→ What needs to be done
Below are entries; count each line that holds the word "situation" and report the number without any other words.

(Exercise data Opens)

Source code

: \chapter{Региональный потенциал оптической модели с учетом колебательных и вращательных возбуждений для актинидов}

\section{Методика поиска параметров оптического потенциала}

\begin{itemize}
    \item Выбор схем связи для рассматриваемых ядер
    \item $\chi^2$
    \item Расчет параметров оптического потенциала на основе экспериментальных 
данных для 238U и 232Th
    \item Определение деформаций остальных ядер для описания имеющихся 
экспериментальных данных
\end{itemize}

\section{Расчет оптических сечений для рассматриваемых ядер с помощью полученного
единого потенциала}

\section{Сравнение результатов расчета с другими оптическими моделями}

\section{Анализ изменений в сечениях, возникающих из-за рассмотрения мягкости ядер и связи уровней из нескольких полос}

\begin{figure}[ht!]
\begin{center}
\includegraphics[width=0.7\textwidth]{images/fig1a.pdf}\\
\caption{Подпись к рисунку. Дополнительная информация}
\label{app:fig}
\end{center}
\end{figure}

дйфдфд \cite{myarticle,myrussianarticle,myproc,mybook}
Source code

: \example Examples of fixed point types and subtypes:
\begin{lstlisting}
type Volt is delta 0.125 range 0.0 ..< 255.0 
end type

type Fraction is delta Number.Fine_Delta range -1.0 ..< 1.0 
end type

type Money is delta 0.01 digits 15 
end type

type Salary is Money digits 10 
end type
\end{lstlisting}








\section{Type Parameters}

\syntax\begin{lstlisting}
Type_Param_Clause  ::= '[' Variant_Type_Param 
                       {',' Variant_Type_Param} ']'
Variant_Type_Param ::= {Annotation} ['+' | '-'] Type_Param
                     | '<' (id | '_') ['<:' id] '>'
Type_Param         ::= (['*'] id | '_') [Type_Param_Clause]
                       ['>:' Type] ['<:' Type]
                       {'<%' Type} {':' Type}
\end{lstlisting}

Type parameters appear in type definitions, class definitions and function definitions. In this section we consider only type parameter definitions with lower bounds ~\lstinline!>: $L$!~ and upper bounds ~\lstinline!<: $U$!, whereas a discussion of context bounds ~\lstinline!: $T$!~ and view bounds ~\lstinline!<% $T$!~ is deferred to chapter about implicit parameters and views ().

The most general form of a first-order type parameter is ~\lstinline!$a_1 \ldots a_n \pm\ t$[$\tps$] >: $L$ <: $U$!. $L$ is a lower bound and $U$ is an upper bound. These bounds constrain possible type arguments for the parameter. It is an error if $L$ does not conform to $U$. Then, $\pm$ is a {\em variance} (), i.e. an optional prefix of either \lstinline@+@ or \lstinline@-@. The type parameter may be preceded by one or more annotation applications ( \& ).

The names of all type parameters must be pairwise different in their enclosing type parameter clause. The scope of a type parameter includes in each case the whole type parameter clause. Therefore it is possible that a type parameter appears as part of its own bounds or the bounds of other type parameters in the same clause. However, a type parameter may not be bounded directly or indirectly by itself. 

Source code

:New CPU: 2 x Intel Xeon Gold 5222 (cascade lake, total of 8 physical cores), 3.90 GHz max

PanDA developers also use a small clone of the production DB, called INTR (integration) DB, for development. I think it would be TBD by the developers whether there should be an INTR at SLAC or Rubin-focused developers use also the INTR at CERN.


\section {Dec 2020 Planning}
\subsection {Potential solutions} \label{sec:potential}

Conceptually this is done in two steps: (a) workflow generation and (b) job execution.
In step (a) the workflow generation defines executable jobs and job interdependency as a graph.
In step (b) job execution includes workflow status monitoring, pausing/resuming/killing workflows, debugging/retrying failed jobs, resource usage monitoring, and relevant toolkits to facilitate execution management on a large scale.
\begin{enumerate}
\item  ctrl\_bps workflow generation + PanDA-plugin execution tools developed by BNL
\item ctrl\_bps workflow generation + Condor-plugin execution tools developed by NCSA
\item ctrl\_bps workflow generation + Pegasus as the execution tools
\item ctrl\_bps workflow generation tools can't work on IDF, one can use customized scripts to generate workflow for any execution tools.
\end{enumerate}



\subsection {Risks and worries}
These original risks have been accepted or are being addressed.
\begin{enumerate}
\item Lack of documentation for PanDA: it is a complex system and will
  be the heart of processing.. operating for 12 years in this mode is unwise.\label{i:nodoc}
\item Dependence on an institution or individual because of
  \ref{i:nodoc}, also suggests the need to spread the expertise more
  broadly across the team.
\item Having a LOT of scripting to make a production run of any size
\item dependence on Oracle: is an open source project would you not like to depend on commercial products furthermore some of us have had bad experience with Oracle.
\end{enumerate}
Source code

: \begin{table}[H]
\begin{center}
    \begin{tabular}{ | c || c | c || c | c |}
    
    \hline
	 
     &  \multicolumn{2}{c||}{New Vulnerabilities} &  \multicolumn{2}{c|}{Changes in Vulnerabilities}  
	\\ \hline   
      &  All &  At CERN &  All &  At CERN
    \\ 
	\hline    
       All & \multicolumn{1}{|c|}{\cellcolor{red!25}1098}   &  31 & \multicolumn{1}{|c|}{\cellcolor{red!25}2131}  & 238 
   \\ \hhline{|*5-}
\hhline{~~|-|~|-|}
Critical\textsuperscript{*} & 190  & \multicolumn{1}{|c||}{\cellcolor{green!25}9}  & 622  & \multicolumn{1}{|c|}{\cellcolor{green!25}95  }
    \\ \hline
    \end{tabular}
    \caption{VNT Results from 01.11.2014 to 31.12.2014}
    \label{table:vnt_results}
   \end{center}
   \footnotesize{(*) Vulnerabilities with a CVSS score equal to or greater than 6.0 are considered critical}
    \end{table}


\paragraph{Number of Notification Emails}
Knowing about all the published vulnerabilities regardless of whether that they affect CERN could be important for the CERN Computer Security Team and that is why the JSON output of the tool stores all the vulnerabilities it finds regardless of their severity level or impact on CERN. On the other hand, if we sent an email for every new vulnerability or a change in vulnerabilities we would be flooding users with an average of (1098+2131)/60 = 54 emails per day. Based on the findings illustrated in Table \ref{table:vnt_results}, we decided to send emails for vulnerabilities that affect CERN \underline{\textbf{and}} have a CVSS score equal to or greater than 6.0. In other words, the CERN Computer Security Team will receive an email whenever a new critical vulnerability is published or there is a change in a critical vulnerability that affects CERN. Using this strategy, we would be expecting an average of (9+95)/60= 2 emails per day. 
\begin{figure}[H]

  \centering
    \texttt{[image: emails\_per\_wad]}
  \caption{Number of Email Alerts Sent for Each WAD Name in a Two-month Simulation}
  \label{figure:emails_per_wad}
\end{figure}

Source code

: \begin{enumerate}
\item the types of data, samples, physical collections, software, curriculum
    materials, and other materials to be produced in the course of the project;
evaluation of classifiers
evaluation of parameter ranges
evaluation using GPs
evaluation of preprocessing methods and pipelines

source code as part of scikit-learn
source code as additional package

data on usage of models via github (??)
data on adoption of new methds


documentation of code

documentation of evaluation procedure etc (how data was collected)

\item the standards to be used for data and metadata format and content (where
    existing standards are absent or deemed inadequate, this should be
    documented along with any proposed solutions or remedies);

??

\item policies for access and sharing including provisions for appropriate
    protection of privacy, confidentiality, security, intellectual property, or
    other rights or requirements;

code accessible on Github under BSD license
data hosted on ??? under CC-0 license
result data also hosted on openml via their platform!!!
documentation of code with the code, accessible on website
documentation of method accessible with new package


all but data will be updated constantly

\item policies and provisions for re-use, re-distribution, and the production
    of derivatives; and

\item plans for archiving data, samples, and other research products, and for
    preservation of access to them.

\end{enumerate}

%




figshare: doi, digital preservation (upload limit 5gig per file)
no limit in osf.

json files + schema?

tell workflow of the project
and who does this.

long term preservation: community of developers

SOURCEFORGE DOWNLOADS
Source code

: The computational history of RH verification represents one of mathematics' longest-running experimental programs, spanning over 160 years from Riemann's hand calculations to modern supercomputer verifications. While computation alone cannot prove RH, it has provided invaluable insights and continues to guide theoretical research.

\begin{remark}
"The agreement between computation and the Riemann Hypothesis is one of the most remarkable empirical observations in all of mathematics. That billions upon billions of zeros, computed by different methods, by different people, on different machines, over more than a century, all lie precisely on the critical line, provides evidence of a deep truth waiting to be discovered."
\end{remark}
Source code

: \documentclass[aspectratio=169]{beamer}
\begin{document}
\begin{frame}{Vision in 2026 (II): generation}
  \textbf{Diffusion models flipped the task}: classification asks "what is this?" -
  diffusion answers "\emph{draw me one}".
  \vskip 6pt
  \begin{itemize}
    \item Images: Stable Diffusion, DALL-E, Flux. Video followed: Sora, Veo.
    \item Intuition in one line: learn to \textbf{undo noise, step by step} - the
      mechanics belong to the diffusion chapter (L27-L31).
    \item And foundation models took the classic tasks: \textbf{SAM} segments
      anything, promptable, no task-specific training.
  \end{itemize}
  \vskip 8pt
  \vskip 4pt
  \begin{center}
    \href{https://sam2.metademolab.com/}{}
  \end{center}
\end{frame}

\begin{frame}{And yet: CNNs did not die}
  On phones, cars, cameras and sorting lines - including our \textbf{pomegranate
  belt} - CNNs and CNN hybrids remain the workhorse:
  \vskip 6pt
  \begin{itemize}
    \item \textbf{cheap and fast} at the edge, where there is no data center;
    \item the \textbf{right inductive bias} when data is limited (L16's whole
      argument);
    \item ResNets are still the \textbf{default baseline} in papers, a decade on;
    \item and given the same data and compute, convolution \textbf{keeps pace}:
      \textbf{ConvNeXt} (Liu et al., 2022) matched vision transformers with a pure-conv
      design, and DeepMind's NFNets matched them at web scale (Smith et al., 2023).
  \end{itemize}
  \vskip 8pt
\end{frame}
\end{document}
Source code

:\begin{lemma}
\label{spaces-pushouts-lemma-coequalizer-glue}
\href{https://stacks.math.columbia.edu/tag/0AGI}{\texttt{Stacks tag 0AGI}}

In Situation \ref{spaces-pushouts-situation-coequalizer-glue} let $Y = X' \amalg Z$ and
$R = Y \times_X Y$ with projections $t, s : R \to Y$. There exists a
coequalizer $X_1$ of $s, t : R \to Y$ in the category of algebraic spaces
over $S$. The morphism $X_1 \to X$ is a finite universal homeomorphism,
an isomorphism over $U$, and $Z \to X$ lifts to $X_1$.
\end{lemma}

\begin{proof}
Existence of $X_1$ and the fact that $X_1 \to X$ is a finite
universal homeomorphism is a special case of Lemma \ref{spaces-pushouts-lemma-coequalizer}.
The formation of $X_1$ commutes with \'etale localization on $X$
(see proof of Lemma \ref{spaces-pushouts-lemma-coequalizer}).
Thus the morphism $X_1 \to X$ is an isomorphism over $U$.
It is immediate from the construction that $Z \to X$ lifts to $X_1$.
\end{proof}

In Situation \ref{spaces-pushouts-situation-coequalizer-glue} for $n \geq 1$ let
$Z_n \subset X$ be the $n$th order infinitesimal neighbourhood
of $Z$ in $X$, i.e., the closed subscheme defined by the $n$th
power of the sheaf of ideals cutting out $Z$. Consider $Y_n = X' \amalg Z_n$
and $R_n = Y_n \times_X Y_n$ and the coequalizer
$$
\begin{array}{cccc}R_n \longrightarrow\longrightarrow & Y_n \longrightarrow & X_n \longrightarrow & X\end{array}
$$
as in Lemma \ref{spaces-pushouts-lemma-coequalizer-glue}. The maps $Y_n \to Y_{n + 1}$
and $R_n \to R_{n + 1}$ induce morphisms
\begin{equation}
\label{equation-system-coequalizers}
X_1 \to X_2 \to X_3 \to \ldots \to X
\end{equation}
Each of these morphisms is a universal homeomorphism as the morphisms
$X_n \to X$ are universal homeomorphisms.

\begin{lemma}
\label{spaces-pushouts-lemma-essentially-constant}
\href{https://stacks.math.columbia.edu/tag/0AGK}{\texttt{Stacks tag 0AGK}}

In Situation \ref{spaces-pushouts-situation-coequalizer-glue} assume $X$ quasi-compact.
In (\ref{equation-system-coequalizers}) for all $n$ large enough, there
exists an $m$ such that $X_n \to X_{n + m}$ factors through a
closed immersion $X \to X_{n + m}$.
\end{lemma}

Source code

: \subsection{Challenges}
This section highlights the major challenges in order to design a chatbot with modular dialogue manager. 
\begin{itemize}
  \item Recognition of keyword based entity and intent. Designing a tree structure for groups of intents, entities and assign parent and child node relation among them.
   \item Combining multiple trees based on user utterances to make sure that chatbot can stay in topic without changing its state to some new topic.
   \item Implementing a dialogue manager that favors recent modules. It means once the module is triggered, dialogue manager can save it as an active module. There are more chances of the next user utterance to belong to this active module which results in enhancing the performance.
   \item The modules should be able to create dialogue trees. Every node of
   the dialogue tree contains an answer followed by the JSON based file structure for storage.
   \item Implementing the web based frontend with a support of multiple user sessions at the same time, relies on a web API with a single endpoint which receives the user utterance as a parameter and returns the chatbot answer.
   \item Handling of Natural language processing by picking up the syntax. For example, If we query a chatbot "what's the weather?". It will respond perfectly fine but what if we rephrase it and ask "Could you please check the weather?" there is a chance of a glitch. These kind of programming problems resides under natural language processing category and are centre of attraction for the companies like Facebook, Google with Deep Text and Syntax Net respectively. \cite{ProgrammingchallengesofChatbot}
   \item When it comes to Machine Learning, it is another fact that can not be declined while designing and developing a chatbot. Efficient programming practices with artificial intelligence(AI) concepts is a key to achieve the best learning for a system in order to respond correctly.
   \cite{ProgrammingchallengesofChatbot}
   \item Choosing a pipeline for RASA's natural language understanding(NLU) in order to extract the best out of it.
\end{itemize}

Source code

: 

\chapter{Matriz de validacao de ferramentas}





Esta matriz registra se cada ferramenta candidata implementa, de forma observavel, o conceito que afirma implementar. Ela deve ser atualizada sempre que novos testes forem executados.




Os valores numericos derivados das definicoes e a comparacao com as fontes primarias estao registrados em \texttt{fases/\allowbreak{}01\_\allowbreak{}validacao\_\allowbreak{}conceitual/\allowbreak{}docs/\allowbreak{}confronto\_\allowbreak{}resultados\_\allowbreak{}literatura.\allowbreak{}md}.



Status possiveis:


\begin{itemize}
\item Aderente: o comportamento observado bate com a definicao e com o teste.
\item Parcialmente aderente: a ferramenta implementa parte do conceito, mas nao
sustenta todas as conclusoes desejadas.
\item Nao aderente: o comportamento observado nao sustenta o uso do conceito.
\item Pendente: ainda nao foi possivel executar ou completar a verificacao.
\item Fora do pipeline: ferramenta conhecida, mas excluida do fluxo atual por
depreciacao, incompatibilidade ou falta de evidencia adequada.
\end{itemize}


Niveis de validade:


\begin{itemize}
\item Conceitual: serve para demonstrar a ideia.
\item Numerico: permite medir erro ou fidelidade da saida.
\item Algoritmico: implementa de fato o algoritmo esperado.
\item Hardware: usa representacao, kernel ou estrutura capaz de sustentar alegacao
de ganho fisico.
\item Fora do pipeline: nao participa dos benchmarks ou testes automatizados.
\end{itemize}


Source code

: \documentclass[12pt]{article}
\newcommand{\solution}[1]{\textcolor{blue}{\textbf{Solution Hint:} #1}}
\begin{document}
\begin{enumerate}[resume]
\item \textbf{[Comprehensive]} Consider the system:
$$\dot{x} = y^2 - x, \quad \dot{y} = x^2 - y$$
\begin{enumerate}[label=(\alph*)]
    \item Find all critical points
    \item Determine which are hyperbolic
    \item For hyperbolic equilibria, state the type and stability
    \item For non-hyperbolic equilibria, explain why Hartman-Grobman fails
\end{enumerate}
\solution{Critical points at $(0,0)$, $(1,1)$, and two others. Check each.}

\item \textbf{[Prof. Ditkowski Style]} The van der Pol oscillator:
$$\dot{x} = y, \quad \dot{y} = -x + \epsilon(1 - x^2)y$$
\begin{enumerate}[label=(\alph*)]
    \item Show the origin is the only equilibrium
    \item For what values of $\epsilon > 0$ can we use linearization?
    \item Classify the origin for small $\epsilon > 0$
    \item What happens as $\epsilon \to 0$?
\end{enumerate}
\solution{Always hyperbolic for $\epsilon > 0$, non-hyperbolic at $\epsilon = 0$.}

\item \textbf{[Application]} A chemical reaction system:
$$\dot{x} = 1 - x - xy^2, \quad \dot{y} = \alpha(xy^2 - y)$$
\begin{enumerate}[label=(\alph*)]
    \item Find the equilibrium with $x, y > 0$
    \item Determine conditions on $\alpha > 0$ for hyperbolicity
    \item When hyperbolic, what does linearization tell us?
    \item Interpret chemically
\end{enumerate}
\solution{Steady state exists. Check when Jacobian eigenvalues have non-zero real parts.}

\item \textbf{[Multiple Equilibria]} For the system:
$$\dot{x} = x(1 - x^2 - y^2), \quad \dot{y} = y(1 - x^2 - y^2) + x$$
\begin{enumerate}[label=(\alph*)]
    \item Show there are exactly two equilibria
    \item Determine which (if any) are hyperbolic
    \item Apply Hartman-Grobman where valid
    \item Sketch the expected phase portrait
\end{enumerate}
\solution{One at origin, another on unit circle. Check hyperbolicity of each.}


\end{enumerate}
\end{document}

(Exercise data Closes)

→ Written solution
3